[PATCH v2] mm, oom: task_will_free_mem(current) should ignore MMF_OOM_SKIP for once.

Tetsuo Handa <penguin-kernel@xxxxxxxxxxxxxxxxxxx> · Sat, 19 Aug 2017 15:23:19 +0900

Tetsuo Handa wrote at http://lkml.kernel.org/r/201708102328.ACD34352.OHFOLJMQVSFOFt@xxxxxxxxxxxxxxxxxxx :
> Michal Hocko wrote:
> > On Thu 10-08-17 21:10:30, Tetsuo Handa wrote:
> > > Michal Hocko wrote:
> > > > On Tue 08-08-17 11:14:50, Tetsuo Handa wrote:
> > > > > Michal Hocko wrote:
> > > > > > On Sat 05-08-17 10:02:55, Tetsuo Handa wrote:
> > > > > > > Michal Hocko wrote:
> > > > > > > > On Wed 26-07-17 20:33:21, Tetsuo Handa wrote:
> > > > > > > > > My question is, how can users know it if somebody was OOM-killed needlessly
> > > > > > > > > by allowing MMF_OOM_SKIP to race.
> > > > > > > > 
> > > > > > > > Is it really important to know that the race is due to MMF_OOM_SKIP?
> > > > > > > 
> > > > > > > Yes, it is really important. Needlessly selecting even one OOM victim is
> > > > > > > a pain which is difficult to explain to and persuade some of customers.
> > > > > > 
> > > > > > How is this any different from a race with a task exiting an releasing
> > > > > > some memory after we have crossed the point of no return and will kill
> > > > > > something?
> > > > > 
> > > > > I'm not complaining about an exiting task releasing some memory after we have
> > > > > crossed the point of no return.
> > > > > 
> > > > > What I'm saying is that we can postpone "the point of no return" if we ignore
> > > > > MMF_OOM_SKIP for once (both this "oom_reaper: close race without using oom_lock"
> > > > > thread and "mm, oom: task_will_free_mem(current) should ignore MMF_OOM_SKIP for
> > > > > once." thread). These are race conditions we can avoid without crystal ball.
> > > > 
> > > > If those races are really that common than we can handle them even
> > > > without "try once more" tricks. Really this is just an ugly hack. If you
> > > > really care then make sure that we always try to allocate from memory
> > > > reserves before going down the oom path.

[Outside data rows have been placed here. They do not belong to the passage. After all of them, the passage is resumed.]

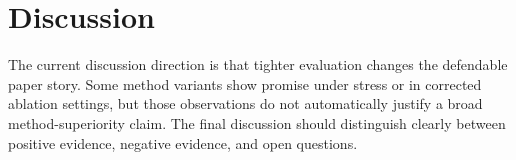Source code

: \section{Discussion}

The current discussion direction is that tighter evaluation changes the defendable paper story. Some method variants show promise under stress or in corrected ablation settings, but those observations do not automatically justify a broad method-superiority claim. The final discussion should distinguish clearly between positive evidence, negative evidence, and open questions.
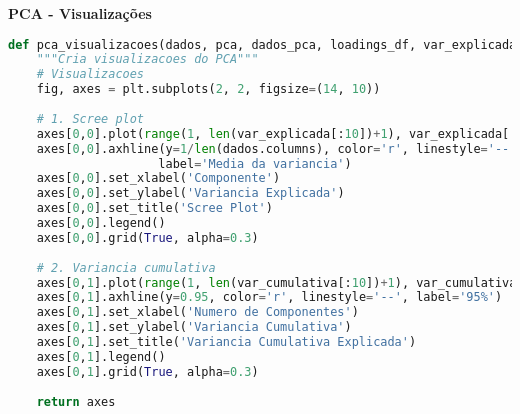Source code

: \begin{researchbox}
\textbf{PCA - Visualizações}

\begin{lstlisting}[language=Python]
def pca_visualizacoes(dados, pca, dados_pca, loadings_df, var_explicada, var_cumulativa, n_componentes):
    """Cria visualizacoes do PCA"""
    # Visualizacoes
    fig, axes = plt.subplots(2, 2, figsize=(14, 10))
    
    # 1. Scree plot
    axes[0,0].plot(range(1, len(var_explicada[:10])+1), var_explicada[:10], 'bo-')
    axes[0,0].axhline(y=1/len(dados.columns), color='r', linestyle='--', 
                     label='Media da variancia')
    axes[0,0].set_xlabel('Componente')
    axes[0,0].set_ylabel('Variancia Explicada')
    axes[0,0].set_title('Scree Plot')
    axes[0,0].legend()
    axes[0,0].grid(True, alpha=0.3)
    
    # 2. Variancia cumulativa
    axes[0,1].plot(range(1, len(var_cumulativa[:10])+1), var_cumulativa[:10], 'go-')
    axes[0,1].axhline(y=0.95, color='r', linestyle='--', label='95%')
    axes[0,1].set_xlabel('Numero de Componentes')
    axes[0,1].set_ylabel('Variancia Cumulativa')
    axes[0,1].set_title('Variancia Cumulativa Explicada')
    axes[0,1].legend()
    axes[0,1].grid(True, alpha=0.3)
    
    return axes
\end{lstlisting}
\end{researchbox}

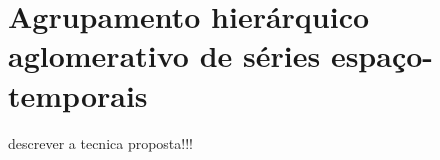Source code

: \section{Agrupamento hierárquico aglomerativo de séries espaço-temporais}

descrever a tecnica proposta!!!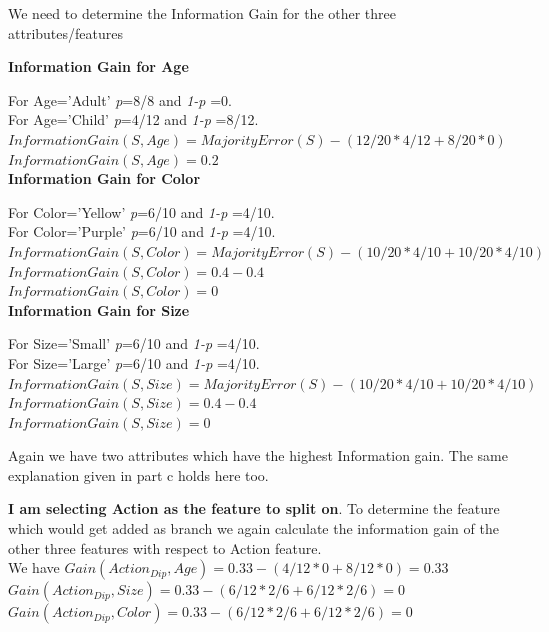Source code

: \documentclass[11pt]{article}
\begin{document}
\begin{enumerate}
\begin{enumerate}
			We need to determine the Information Gain for the other three attributes/features
			
			\textbf{Information Gain for Age}
			
			For Age='Adult' \emph{p}=8/8  and \emph{1-p} =0. \\ 
			For Age='Child' \emph{p}=4/12  and \emph{1-p} =8/12. \\ 
			
			$Information Gain(S, Age)= MajorityError(S) - (12/20 *4/12  + 8/20 *0)$\\	
			$\boxed{Information Gain(S, Age)=0.2}$\\
			
			\textbf{Information Gain for Color}
			
			For Color='Yellow' \emph{p}=6/10  and \emph{1-p} =4/10. \\ 
			For Color='Purple' \emph{p}=6/10  and \emph{1-p} =4/10. \\ 
			
			$Information Gain(S, Color)= MajorityError(S) - (10/20 *4/10  + 10/20 *4/10)$\\	
			${Information Gain(S, Color)=0.4-0.4}$\\
			$\boxed{Information Gain(S, Color)=0}$\\
			
			\textbf{Information Gain for Size}
			
			For Size='Small' \emph{p}=6/10  and \emph{1-p} =4/10. \\ 
			For Size='Large' \emph{p}=6/10  and \emph{1-p} =4/10. \\ 
			
			$Information Gain(S, Size)= MajorityError(S) - (10/20 *4/10  + 10/20 *4/10)$\\	
			${Information Gain(S, Size)=0.4-0.4}$\\
			$\boxed{Information Gain(S, Size)=0}$\
			
			Again we have two attributes which have the highest Information gain. The same explanation given in part c holds here too.
			
			\textbf{ I am selecting Action as the feature to split on}. To determine the feature which would get added as branch we again calculate the information gain of the other three features with respect to Action feature.\\
			
			We have 
			$Gain(Action_{Dip}, Age)= 0.33 - (4/12 * 0 +8/12 * 0)= 0.33$\\
			$Gain(Action_{Dip}, Size)= 0.33 - (6/12 *2/6   +6/12 * 2/6 )= 0$\\
			$Gain(Action_{Dip}, Color)= 0.33 - (6/12 *2/6   +6/12 * 2/6 )= 0$\\
			

\end{enumerate}
\end{enumerate}
\end{document}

In other words, try to find a
> > > > robust solution rather than tweaks around a problem.
> > > 
> > > Since your "mm, oom: allow oom reaper to race with exit_mmap" patch removes
> > > oom_lock serialization from the OOM reaper, possibility of calling out_of_memory()
> > > due to successful mutex_trylock(&oom_lock) would increase when the OOM reaper set
> > > MMF_OOM_SKIP quickly.
> > > 
> > > What if task_is_oom_victim(current) became true and MMF_OOM_SKIP was set
> > > on current->mm between after __gfp_pfmemalloc_flags() returned 0 and before
> > > out_of_memory() is called (due to successful mutex_trylock(&oom_lock)) ?
> > > 
> > > Excuse me? Are you suggesting to try memory reserves before
> > > task_is_oom_victim(current) becomes true?
> > 
> > No what I've tried to say is that if this really is a real problem,
> > which I am not sure about, then the proper way to handle that is to
> > attempt to allocate from memory reserves for an oom victim. I would be
> > even willing to take the oom_lock back into the oom reaper path if the
> > former turnes out to be awkward to implement. But all this assumes this
> > is a _real_ problem.
> 
> Aren't we back to square one? My question is, how can users know it if
> somebody was OOM-killed needlessly by allowing MMF_OOM_SKIP to race.
> 
> You don't want to call get_page_from_freelist() from out_of_memory(), do you?
> But without passing a flag "whether get_page_from_freelist() with memory reserves
> was already attempted if current thread is an OOM victim" to task_will_free_mem()
> in out_of_memory() and a flag "whether get_page_from_freelist() without memory
> reserves was already attempted if current thread is not an OOM victim" to
> test_bit(MMF_OOM_SKIP) in oom_evaluate_task(), we won't be able to know
> if somebody was OOM-killed needlessly by allowing MMF_OOM_SKIP to race.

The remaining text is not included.